Want an interesting case study in shifting media consumption habits? Look no further than HBO’s Game of Thrones. Although plenty of consumers are enjoying the show via premium cable subscription (4.4 million viewers tuned in to the third-season Easter Sunday premiere), it’s impossible to figure out how many millions more are thrilling to the latest battlefield brawls via pirated files and passed-around HBO GO subscriptions (more than 1 million people downloaded bit torrents of the episode within a day of its initial broadcast). Game of Thrones isn’t the highest-rated show in TV history, but it is the most pirated.
Underemployed and pop-culture-obsessed Millennials particularly loathe what they perceive as unfair pricing monopolies in the cable-dominated content distribution system. Cord cutters eager for the likes of HBO to acknowledge their growing ranks petitioned the network online in the summer of 2012, asking that it offer its HBO GO streaming service as a standalone subscription.
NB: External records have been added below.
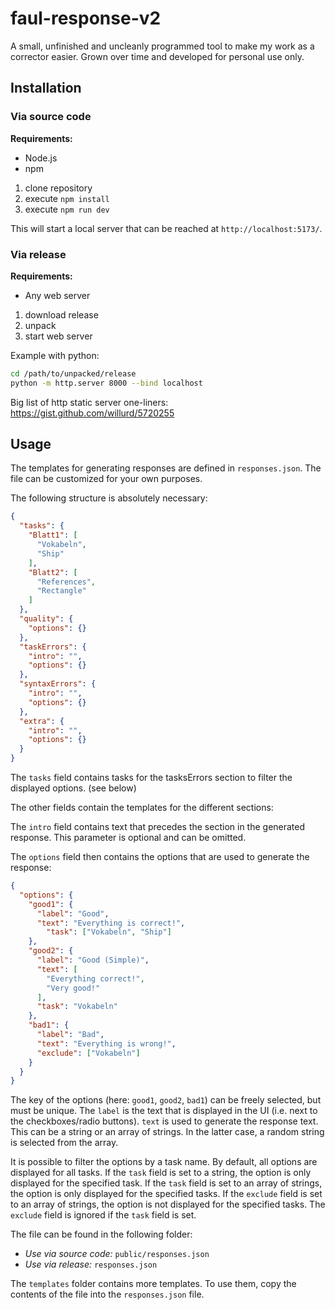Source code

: # faul-response-v2

A small, unfinished and uncleanly programmed tool to make my work as a corrector easier.
Grown over time and developed for personal use only.

## Installation

### Via source code

**Requirements:**

- Node.js
- npm

1. clone repository
2. execute `npm install`
3. execute `npm run dev`

This will start a local server that can be reached at `http://localhost:5173/`.

### Via release

**Requirements:**

- Any web server

1. download release
2. unpack
3. start web server

Example with python:

```bash
cd /path/to/unpacked/release
python -m http.server 8000 --bind localhost
```

Big list of http static server one-liners: 
https://gist.github.com/willurd/5720255


## Usage

The templates for generating responses are defined in `responses.json`.
The file can be customized for your own purposes.

The following structure is absolutely necessary:

```json
{
  "tasks": {
    "Blatt1": [
      "Vokabeln",
      "Ship"
    ],
    "Blatt2": [
      "References",
      "Rectangle"
    ]
  },
  "quality": {
    "options": {}
  },
  "taskErrors": {
    "intro": "",
    "options": {}
  },
  "syntaxErrors": {
    "intro": "",
    "options": {}
  },
  "extra": {
    "intro": "",
    "options": {}
  }
}
```

The `tasks` field contains tasks for the tasksErrors section to filter the displayed options. (see below)

The other fields contain the templates for the different sections:

The `intro` field contains text that precedes the section in the generated response. This parameter is optional and can
be omitted.

The `options` field then contains the options that are used to generate the response:

```json
{
  "options": {
    "good1": {
      "label": "Good",
      "text": "Everything is correct!",
        "task": ["Vokabeln", "Ship"]
    },
    "good2": {
      "label": "Good (Simple)",
      "text": [
        "Everything correct!",
        "Very good!"
      ],
      "task": "Vokabeln"
    },
    "bad1": {
      "label": "Bad",
      "text": "Everything is wrong!",
      "exclude": ["Vokabeln"]
    }
  }
}
```

The key of the options (here: `good1`, `good2`, `bad1`) can be freely selected, but must be unique.
The `label` is the text that is displayed in the UI (i.e. next to the checkboxes/radio buttons).
`text` is used to generate the response text. This can be a string or an array of strings. In the latter case, a random
string is selected from the array.

It is possible to filter the options by a task name.
By default, all options are displayed for all tasks.
If the `task` field is set to a string, the option is only displayed for the specified task.
If the `task` field is set to an array of strings, the option is only displayed for the specified tasks.
If the `exclude` field is set to an array of strings, the option is not displayed for the specified tasks.
The `exclude` field is ignored if the `task` field is set.

The file can be found in the following folder:

- *Use via source code:* `public/responses.json`
- *Use via release:* `responses.json`

The `templates` folder contains more templates. To use them, copy the contents of the file into the `responses.json`
file.
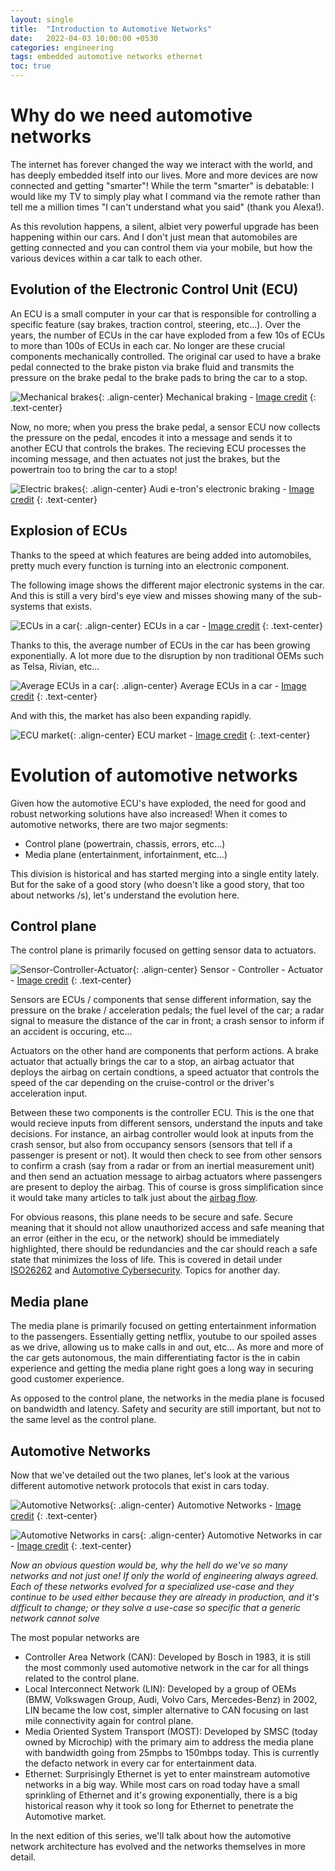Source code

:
 ```yaml
---
layout: single
title:  "Introduction to Automotive Networks"
date:   2022-04-03 10:00:00 +0530
categories: engineering
tags: embedded automotive networks ethernet
toc: true
---
```

# Why do we need automotive networks
The internet has forever changed the way we interact with the world, and has deeply embedded itself into our lives. More and more devices are now connected and getting "smarter"! While the term "smarter" is debatable: I would like my TV to simply play what I command via the remote rather than tell me a million times "I can't understand what you said" (thank you Alexa!). 

As this revolution happens, a silent, albiet very powerful upgrade has been happening within our cars. And I don't just mean that automobiles are getting connected and you can control them via your mobile, but how the various devices within a car talk to each other.

## Evolution of the Electronic Control Unit (ECU)
An ECU is a small computer in your car that is responsible for controlling a specific feature (say brakes, traction control, steering, etc...). Over the years, the number of ECUs in the car have exploded from a few 10s of ECUs to more than 100s of ECUs in each car. No longer are these crucial components mechanically controlled. The original car used to have a brake pedal connected to the brake piston via brake fluid and transmits the pressure on the brake pedal to the brake pads to bring the car to a stop.

![Mechanical brakes](/assets/images/2022-04-03/2022-04-03-mechanical-braking.webp){: .align-center}
Mechanical braking - [Image credit](https://projectsgeek.com/2020/03/mechanical-braking-system-project.html)
{: .text-center}

Now, no more; when you press the brake pedal, a sensor ECU now collects the pressure on the pedal, encodes it into a message and sends it to another ECU that controls the brakes. The recieving ECU processes the incoming message, and then actuates not just the brakes, but the powertrain too to bring the car to a stop!

![Electric brakes](/assets/images/2022-04-03/2022-04-03-electric-brake.webp){: .align-center}
Audi e-tron's electronic braking - [Image credit](https://www.autoevolution.com/news/what-is-brake-by-wire-and-how-it-works-150856.html)
{: .text-center}

## Explosion of ECUs
Thanks to the speed at which features are being added into automobiles, pretty much every function is turning into an electronic component. 

The following image shows the different major electronic systems in the car. And this is still a very bird's eye view and misses showing many of the sub-systems that exists.

![ECUs in a car ](/assets/images/2022-04-03-electonic-components-in-car.webp){: .align-center}
ECUs in a car - [Image credit](https://autotechdrive.com/electronic-control-unit/)
{: .text-center}

Thanks to this, the average number of ECUs in the car has been growing exponentially. A lot more due to the disruption by non traditional OEMs such as Telsa, Rivian, etc...

![Average ECUs in a car](/assets/images/2022-04-03-average-ecus-in-car.webp){: .align-center}
Average ECUs in a car - [Image credit](https://www.greencarcongress.com/2015/07/20150729-berger.html)
{: .text-center}

And with this, the market has also been expanding rapidly.

![ECU market](/assets/images/2022-04-03/2022-04-03-average-ecu-market.webp){: .align-center}
ECU market - [Image credit](https://www.marketsandmarkets.com/Market-Reports/automotive-ecu-market-34863602.html)
{: .text-center}

# Evolution of automotive networks
Given how the automotive ECU's have exploded, the need for good and robust networking solutions have also increased! When it comes to automotive networks, there are two major segments:
* Control plane (powertrain, chassis, errors, etc...)
* Media plane (entertainment, infortainment, etc...)

This division is historical and has started merging into a single entity lately. But for the sake of a good story (who doesn't like a good story, that too about networks /s), let's understand the evolution here.

## Control plane
The control plane is primarily focused on getting sensor data to actuators.

![Sensor-Controller-Actuator](/assets/images/2022-04-03/2022-04-03-sensor-controller-actuator.webp){: .align-center}
Sensor - Controller - Actuator - [Image credit](https://www.geeksforgeeks.org/actuators-in-iot/)
{: .text-center}

Sensors are ECUs / components that sense different information, say the pressure on the brake / acceleration pedals; the fuel level of the car; a radar signal to measure the distance of the car in front; a crash sensor to inform if an accident is occuring, etc... 

Actuators on the other hand are components that perform actions. A brake actuator that actually brings the car to a stop, an airbag actuator that deploys the airbag on certain condtions, a speed actuator that controls the speed of the car depending on the cruise-control or the driver's acceleration input.

Between these two components is the controller ECU. This is the one that would recieve inputs from different sensors, understand the inputs and take decisions. For instance, an airbag controller would look at inputs from the crash sensor, but also from occupancy sensors (sensors that tell if a passenger is present or not). It would then check to see from other sensors to confirm a crash (say from a radar or from an inertial measurement unit) and then send an actuation message to airbag actuators where passengers are present to deploy the airbag. This of course is gross simplification since it would take many articles to talk just about the [airbag flow](https://www.hella.com/techworld/uk/Technical/Car-electronics-and-electrics/Car-airbag-system-3083/).

For obvious reasons, this plane needs to be secure and safe. Secure meaning that it should not allow unauthorized access and safe meaning that an error (either in the ecu, or the network) should be immediately highlighted, there should be redundancies and the car should reach a safe state that minimizes the loss of life. This is covered in detail under [ISO26262](https://en.wikipedia.org/wiki/ISO_26262) and [Automotive Cybersecurity](https://www.nhtsa.gov/technology-innovation/vehicle-cybersecurity). Topics for another day.

## Media plane
The media plane is primarily focused on getting entertainment information to the passengers. Essentially getting netflix, youtube to our spoiled asses as we drive, allowing us to make calls in and out, etc... As more and more of the car gets autonomous, the main differentiating factor is the in cabin experience and getting the media plane right goes a long way in securing good customer experience.

As opposed to the control plane, the networks in the media plane is focused on bandwidth and latency. Safety and security are still important, but not to the same level as the control plane.

## Automotive Networks
Now that we've detailed out the two planes, let's look at the various different automotive network protocols that exist in cars today. 

![Automotive Networks](/assets/images/2022-04-03/2022-04-03-automotive-networks.webp){: .align-center}
Automotive Networks - [Image credit](https://standards.ieee.org/wp-content/uploads/import/documents/other/d1-03_matheus_evolution_of_ethernet_based_automotive_networks.pdf)
{: .text-center}

![Automotive Networks in cars](/assets/images/2022-04-03/2022-04-03-automotive-networks-in-car.webp){: .align-center}
Automotive Networks in car - [Image credit](https://silvaco.com/blog/design-ip-for-automotive-socs-trends-and-solutions/)
{: .text-center}

<em>Now an obvious question would be, why the hell do we've so many networks and not just one! If only the world of engineering always agreed. Each of these networks evolved for a specialized use-case and they continue to be used either because they are already in production, and it's difficult to change; or they solve a use-case so specific that a generic network cannot solve</em>

The most popular networks are
* Controller Area Network (CAN): Developed by Bosch in 1983, it is still the most commonly used automotive network in the car for all things related to the control plane. 
* Local Interconnect Network (LIN): Developed by a group of OEMs (BMW, Volkswagen Group, Audi, Volvo Cars, Mercedes-Benz) in 2002, LIN became the low cost, simpler alternative to CAN focusing on last mile connectivity again for control plane. 
* Media Oriented System Transport (MOST): Developed by SMSC (today owned by Microchip) with the primary aim to address the media plane with bandwidth going from 25mpbs to 150mbps today. This is currently the defacto network in every car for entertainment data.
* Ethernet: Surprisingly Ethernet is yet to enter mainstream automotive networks in a big way. While most cars on road today have a small sprinkling of Ethernet and it's growing exponentially, there is a big historical reason why it took so long for Ethernet to penetrate the Automotive market.

In the next edition of this series, we'll talk about how the automotive network architecture has evolved and the networks themselves in more detail.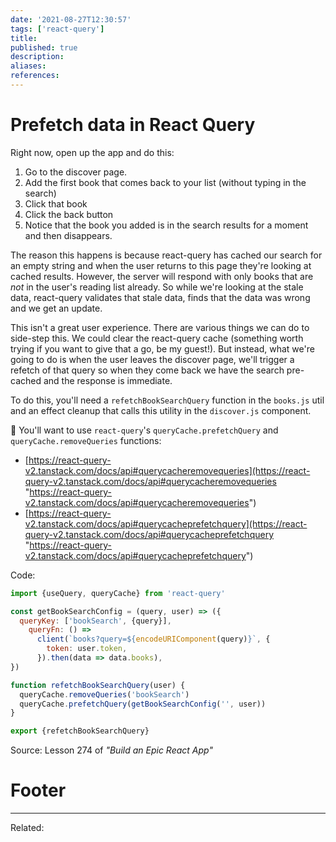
 ```yaml
---
date: '2021-08-27T12:30:57'
tags: ['react-query']
title: 
published: true
description:
aliases:
references:
---
```


# Prefetch data in React Query
Right now, open up the app and do this:

1.  Go to the discover page.
2.  Add the first book that comes back to your list (without typing in the search)
3.  Click that book
4.  Click the back button
5.  Notice that the book you added is in the search results for a moment and then disappears.

The reason this happens is because react-query has cached our search for an empty string and when the user returns to this page they're looking at cached results. However, the server will respond with only books that are _not_ in the user's reading list already. So while we're looking at the stale data, react-query validates that stale data, finds that the data was wrong and we get an update.

This isn't a great user experience. There are various things we can do to side-step this. We could clear the react-query cache (something worth trying if you want to give that a go, be my guest!). But instead, what we're going to do is when the user leaves the discover page, we'll trigger a refetch of that query so when they come back we have the search pre-cached and the response is immediate.

To do this, you'll need a `refetchBookSearchQuery` function in the `books.js` util and an effect cleanup that calls this utility in the `discover.js` component.

📜 You'll want to use `react-query`'s `queryCache.prefetchQuery` and `queryCache.removeQueries` functions:

-   [https://react-query-v2.tanstack.com/docs/api#querycacheremovequeries](https://react-query-v2.tanstack.com/docs/api#querycacheremovequeries "https://react-query-v2.tanstack.com/docs/api#querycacheremovequeries")
-   [https://react-query-v2.tanstack.com/docs/api#querycacheprefetchquery](https://react-query-v2.tanstack.com/docs/api#querycacheprefetchquery "https://react-query-v2.tanstack.com/docs/api#querycacheprefetchquery")

Code:
```js
import {useQuery, queryCache} from 'react-query'

const getBookSearchConfig = (query, user) => ({
  queryKey: ['bookSearch', {query}],
    queryFn: () =>
      client(`books?query=${encodeURIComponent(query)}`, {
        token: user.token,
      }).then(data => data.books),
})

function refetchBookSearchQuery(user) {
  queryCache.removeQueries('bookSearch')
  queryCache.prefetchQuery(getBookSearchConfig('', user))
}

export {refetchBookSearchQuery}
```

Source: Lesson 274 of *"Build an Epic React App"*

# Footer
---
Related: 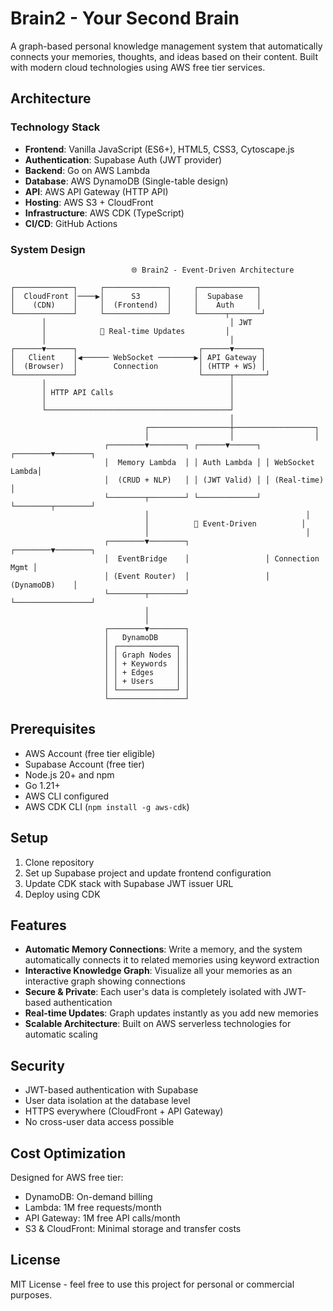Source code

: # Brain2 - Your Second Brain

A graph-based personal knowledge management system that automatically connects your memories, thoughts, and ideas based on their content. Built with modern cloud technologies using AWS free tier services.

## Architecture

### Technology Stack

- **Frontend**: Vanilla JavaScript (ES6+), HTML5, CSS3, Cytoscape.js
- **Authentication**: Supabase Auth (JWT provider)
- **Backend**: Go on AWS Lambda
- **Database**: AWS DynamoDB (Single-table design)
- **API**: AWS API Gateway (HTTP API)
- **Hosting**: AWS S3 + CloudFront
- **Infrastructure**: AWS CDK (TypeScript)
- **CI/CD**: GitHub Actions

### System Design

```
                           🌐 Brain2 - Event-Driven Architecture
                                                                    
┌─────────────┐     ┌──────────────┐     ┌─────────────┐          
│  CloudFront │────▶│      S3      │     │  Supabase   │          
│    (CDN)    │     │  (Frontend)  │     │    Auth     │          
└─────────────┘     └──────────────┘     └──────┬───────┘          
       │                                         │ JWT              
       │            📡 Real-time Updates         │                  
       │                                         │                  
┌──────▼──────┐                           ┌──────▼──────┐          
│   Client    │◀────── WebSocket ────────▶│ API Gateway │          
│  (Browser)  │        Connection         │ (HTTP + WS) │          
└─────────────┘                           └──────┬───────┘          
       │                                         │                  
       │ HTTP API Calls                          │                  
       │                                         │                  
       └─────────────────────────────────────────┘                  
                                                 │                  
                              ┌──────────────────┼──────────────────┐
                              │                  │                  │
                     ┌────────▼────────┐ ┌──────▼──────┐ ┌────────▼────────┐
                     │  Memory Lambda  │ │ Auth Lambda │ │ WebSocket Lambda│
                     │  (CRUD + NLP)   │ │ (JWT Valid) │ │ (Real-time)     │
                     └────────┬────────┘ └─────────────┘ └────────┬────────┘
                              │                                   │         
                              │          🎯 Event-Driven          │         
                              │                                   │         
                     ┌────────▼────────┐                 ┌────────▼────────┐
                     │  EventBridge    │                 │ Connection Mgmt │
                     │ (Event Router)  │                 │   (DynamoDB)    │
                     └────────┬────────┘                 └─────────────────┘
                              │                                             
                              │                                             
                     ┌────────▼────────┐                                    
                     │   DynamoDB      │                                    
                     │ ┌─────────────┐ │                                    
                     │ │ Graph Nodes │ │                                    
                     │ │ + Keywords  │ │                                    
                     │ │ + Edges     │ │                                    
                     │ │ + Users     │ │                                    
                     │ └─────────────┘ │                                    
                     └─────────────────┘                                    
```

## Prerequisites

- AWS Account (free tier eligible)
- Supabase Account (free tier)
- Node.js 20+ and npm
- Go 1.21+
- AWS CLI configured
- AWS CDK CLI (`npm install -g aws-cdk`)

## Setup

1. Clone repository
2. Set up Supabase project and update frontend configuration
3. Update CDK stack with Supabase JWT issuer URL
4. Deploy using CDK

## Features

- **Automatic Memory Connections**: Write a memory, and the system automatically connects it to related memories using keyword extraction
- **Interactive Knowledge Graph**: Visualize all your memories as an interactive graph showing connections
- **Secure & Private**: Each user's data is completely isolated with JWT-based authentication
- **Real-time Updates**: Graph updates instantly as you add new memories
- **Scalable Architecture**: Built on AWS serverless technologies for automatic scaling

## Security

- JWT-based authentication with Supabase
- User data isolation at the database level
- HTTPS everywhere (CloudFront + API Gateway)
- No cross-user data access possible

## Cost Optimization

Designed for AWS free tier:
- DynamoDB: On-demand billing
- Lambda: 1M free requests/month
- API Gateway: 1M free API calls/month
- S3 & CloudFront: Minimal storage and transfer costs

## License

MIT License - feel free to use this project for personal or commercial purposes.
The grassroots campaign, Take My Money, HBO!, was gently rebuffed via the network’s official Twitter account.
But as evidence mounts that the company’s offerings are the most pirated on the Web, and that Millennial “kids” are glomming onto their parents’ cable-package-based streaming services, HBO appears to be softening its stance. HBO CEO Richard Plepler is now publicly mulling the possibility of bundling HBO GO with broadband cable Internet service provider packages, while acknowledging that the network would have to make “the math work” before making any bold decisions.
While content providers and creators are carefully considering new distribution and funding models, consumers are busy busting down content-access barriers. The harsh reality for brands: Give the people what they want at a price they feel is fair, or be prepared for them to find it elsewhere for free — by any digital means necessary.